Это не они. Не Секреи. Теперь нужно все начинать с нуля. Я прошла в кухню, открыла холодную воду и сунула под нее руки. О чем говорят Лоран и Эндрю? Неважно. Это не они. Нужно все начинать сначала. Снова ожидание. Что делать? Ну что мне делать? Я не знала. Вода текла мне на ладони, а я стояла не в силах пошевелиться, устремив взгляд на раковину. Не они. Это были не они…
Хуже этих десяти дней ожидания не было ничего. Десять дней. Десять бессонных ночей. Врач с длинным лицом вызвал нас для разговора. Мы снова оказались в его маленьком кабинете, обстановку которого я уже знала на память. Снова этот ровный голос, этот внимательный взгляд. Врач сказал, что нам нужно быть готовыми ко всему. Нужно быть сильными. Состояние Малькольма не внушает оптимизма. Теперь он мог нам об этом сказать. Мальчик в глубокой коме. Нужно крепиться, крепиться ради нашего сына. Мы слушали его молча. Домой вернулись ошарашенные.
Как только мы переступили через порог, Эндрю обнял меня. Мы оба заплакали. В тот вечер я почувствовала, что моя жизнь мало-помалу разваливается, как подтачиваемый морем утес. Чуть позже, как если бы этого разговора с врачом было недостаточно и кто-то там, наверху, решил добить нас наверняка, позвонила Виолен, адвокатесса. Она решила поставить нас в известность, что в конце июня начинаются судебные каникулы. И даже если водителя, который сбил Малькольма, найдут завтра, дело зависнет до сентября.

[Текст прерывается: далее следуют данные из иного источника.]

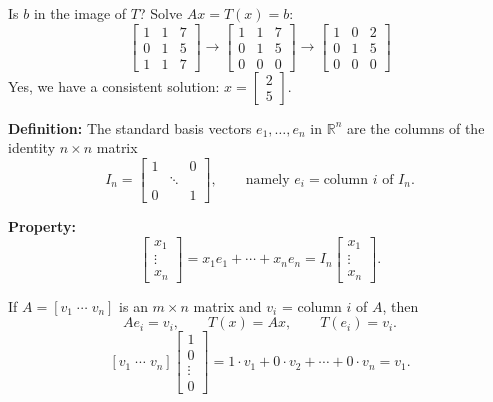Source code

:\documentclass{article}
\begin{document}
Is $b$ in the image of $T$? Solve $Ax = T(x) = b$:
\[
\left[ \begin{array}{cc|c} 1 & 1 & 7 \\ 0 & 1 & 5 \\ 1 & 1 & 7 \end{array} \right]
\to
\left[ \begin{array}{cc|c} 1 & 1 & 7 \\ 0 & 1 & 5 \\ 0 & 0 & 0 \end{array} \right]
\to
\left[ \begin{array}{cc|c} 1 & 0 & 2 \\ 0 & 1 & 5 \\ 0 & 0 & 0 \end{array} \right]
\]
Yes, we have a consistent solution: $x = \begin{bmatrix} 2 \\ 5 \end{bmatrix}$.

\newpage

\textbf{Definition:} The standard basis vectors $e_1, \ldots, e_n$ in $\mathbb{R}^n$ are the columns of the identity $n \times n$ matrix
\[
I_n = \begin{bmatrix} 1 & & 0 \\ & \ddots & \\ 0 & & 1 \end{bmatrix}, \qquad \text{namely } e_i = \text{column } i \text{ of } I_n.
\]

\medskip

\textbf{Property:}
\[
\begin{bmatrix} x_1 \\ \vdots \\ x_n \end{bmatrix} = x_1 e_1 + \cdots + x_n e_n = I_n \begin{bmatrix} x_1 \\ \vdots \\ x_n \end{bmatrix}.
\]

\bigskip

If $A = [v_1 \; \cdots \; v_n]$ is an $m \times n$ matrix and $v_i$ = column $i$ of $A$, then
\[
Ae_i = v_i, \qquad T(x) = Ax, \qquad T(e_i) = v_i.
\]
\[
[v_1 \; \cdots \; v_n] \begin{bmatrix} 1 \\ 0 \\ \vdots \\ 0 \end{bmatrix} = 1 \cdot v_1 + 0 \cdot v_2 + \cdots + 0 \cdot v_n = v_1.
\]
\end{document}
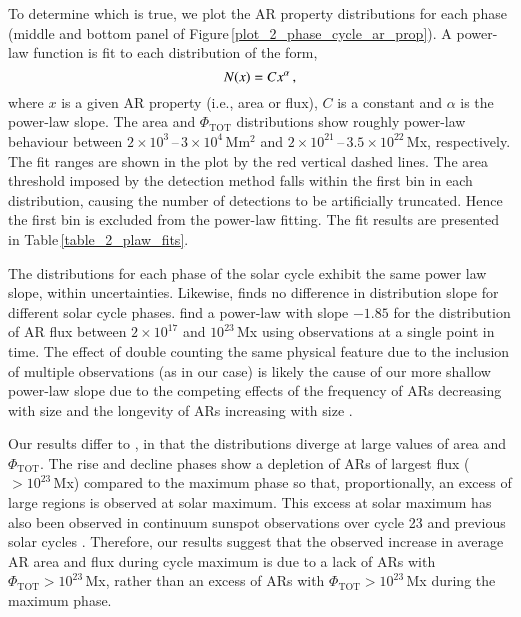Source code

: \documentclass[namedreferences]{solarphysics}
\begin{document}
\begin{article}
To determine which is true, we plot the AR property distributions for each phase (middle and bottom panel of Figure\,\ref{plot_2_phase_cycle_ar_prop}). A power-law function is fit to each distribution %
 of the form,
\begin{equation}\label{eqn:powerlaw}
N(x) = C x^\alpha \mbox{\,,}
\end{equation}
where $x$ is a given AR property (i.e., area or flux), $C$ is a constant and $\alpha$ is the power-law slope. The area and $\Phi_{\mathrm{TOT}}$ distributions show roughly power-law behaviour between $2\times10^{3}$\,--\,$3\times10^4$\,Mm$^{2}$ and $2\times10^{21}$\,--\,$3.5\times10^{22}$\,Mx, respectively. The fit ranges are shown in the plot by the red vertical dashed lines. The area threshold imposed by the detection method falls within the first bin in each distribution, causing the number of detections to be artificially truncated. Hence the first bin is excluded from the power-law fitting. The fit results are presented in Table\,\ref{table_2_plaw_fits}.

The distributions for each phase of the solar cycle exhibit the same power law slope, within uncertainties. Likewise, \citet{harvey:1993} finds no difference in distribution slope for different solar cycle phases. \citet{Parnell:2009} find a power-law with slope $-1.85$ for the distribution of AR flux between $2\times10^{17}$ and $10^{23}$\,Mx using observations at a single point in time. The effect of double counting the same physical feature due to the inclusion of multiple observations (as in our case) is likely the cause of our more shallow power-law slope \citep{tang:1984} due to the competing effects of the frequency of ARs decreasing with size and the longevity of ARs increasing with size \citep{Lefevre:2011}.

Our results differ to \citet{harvey:1993}, in that the distributions diverge at large values of area and $\Phi_{\mathrm{TOT}}$. The rise and decline phases show a depletion of ARs of largest flux ($>10^{23}$\,Mx) compared to the maximum phase so that, proportionally, an excess of large regions is observed at solar maximum. This excess at solar maximum has also been observed in continuum sunspot observations over cycle 23 and previous solar cycles \citep{Hathaway:2010b,Lefevre:2011,Kilcik:2011,deToma:2013}. Therefore, our results suggest that the observed increase in average AR area and flux during cycle maximum is due to a lack of ARs with $\Phi_{\mathrm{TOT}} >10^{23}$\,Mx, rather than an excess of ARs with $\Phi_{\mathrm{TOT}} >10^{23}$\,Mx during the maximum phase.


\end{article}
\end{document}
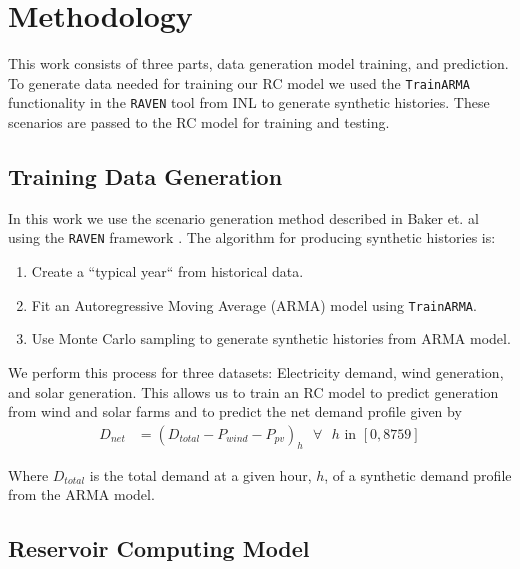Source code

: \section{Methodology}

This work consists of three parts, data generation model training, and
prediction. To generate
data needed for training our RC model we used the \texttt{TrainARMA}
functionality
in the \texttt{RAVEN} tool from INL to generate synthetic histories. These
scenarios
are passed to the RC model for training and testing.

\subsection{Training Data Generation}
In this work we use the scenario generation method described in Baker et. al
using the \texttt{RAVEN} framework \cite{baker_optimal_2018}. The algorithm for
producing synthetic histories is:
\begin{enumerate}
	\item Create a ``typical year`` from historical data.
	\item Fit an Autoregressive Moving Average (ARMA) model using
	\texttt{TrainARMA}.
	\item Use Monte Carlo sampling to generate synthetic histories from ARMA
	 model.
\end{enumerate}

We perform this process for three datasets: Electricity demand, wind generation,
and solar generation. This allows us to train an RC model to predict generation
from wind and solar farms and to predict the net demand profile given by
\begin{equation}
	\label{eqn:net-demand}
	\begin{split}
		D_{net} & = (D_{total} - P_{wind} - P_{pv})_h \text{ $\forall$ $h$ in }
		[0,8759]
	\end{split}
\end{equation}

Where $D_{total}$ is the total demand at a given hour, $h$, of a synthetic
demand profile from the
ARMA model.

\subsection{Reservoir Computing Model}

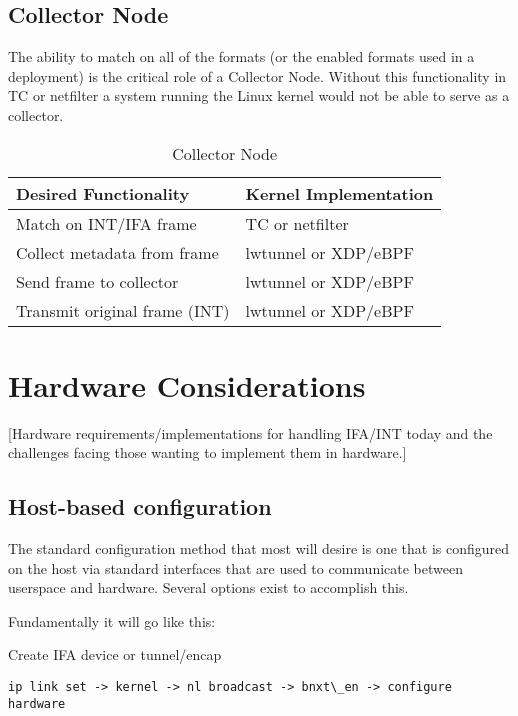 \documentclass[letterpaper,twocolumn,10pt]{article}
\begin{document}
\subsection{Collector Node}
The ability to match on all of the formats (or the enabled formats used
in a deployment) is the critical role of a Collector Node.  Without this
functionality in TC or netfilter a system running the Linux kernel would
not be able to serve as a collector.
\begin{table}[h!]
  \begin{center}
    \caption{Collector Node}
    \label{tab:table3}
    \begin{tabular}{l|l}
      \textbf{Desired Functionality} & \textbf{Kernel Implementation} \\
      \hline
      Match on INT/IFA frame & TC or netfilter \\
      \hline
      Collect metadata from frame & lwtunnel or XDP/eBPF \\
      \hline
      Send frame to collector & lwtunnel or XDP/eBPF \\
      \hline
      Transmit original frame (INT) & lwtunnel or XDP/eBPF \\
    \end{tabular}
  \end{center}
\end{table}

\section{Hardware Considerations}

[Hardware requirements/implementations for handling IFA/INT today and the
challenges facing those wanting to implement them in hardware.]

\subsection{Host-based configuration}

The standard configuration method that most will desire is one that is
configured on the host via standard interfaces that are used to
communicate between userspace and hardware.  Several options exist to
accomplish this.

Fundamentally it will go like this:

Create IFA device or tunnel/encap
\tiny
\begin{verbatim}
ip link set -> kernel -> nl broadcast -> bnxt\_en -> configure hardware
\end{verbatim}
\normalsize
\end{document}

Лето. Каникулы. Никто не осмеливался спрашивать, что мы решили с отпуском. Да и какой отпуск? Я вообще перестала понимать, что значит это слово. Отпуск. Мы с Эндрю его даже не обсуждали. Но о Джорджии мы должны побеспокоиться. Завтра – последний день занятий. Не может же наша дочь провести все лето в Париже между больницей и домом! Нужно что-то придумать. Может, помогут мои родители? Или родители Эндрю?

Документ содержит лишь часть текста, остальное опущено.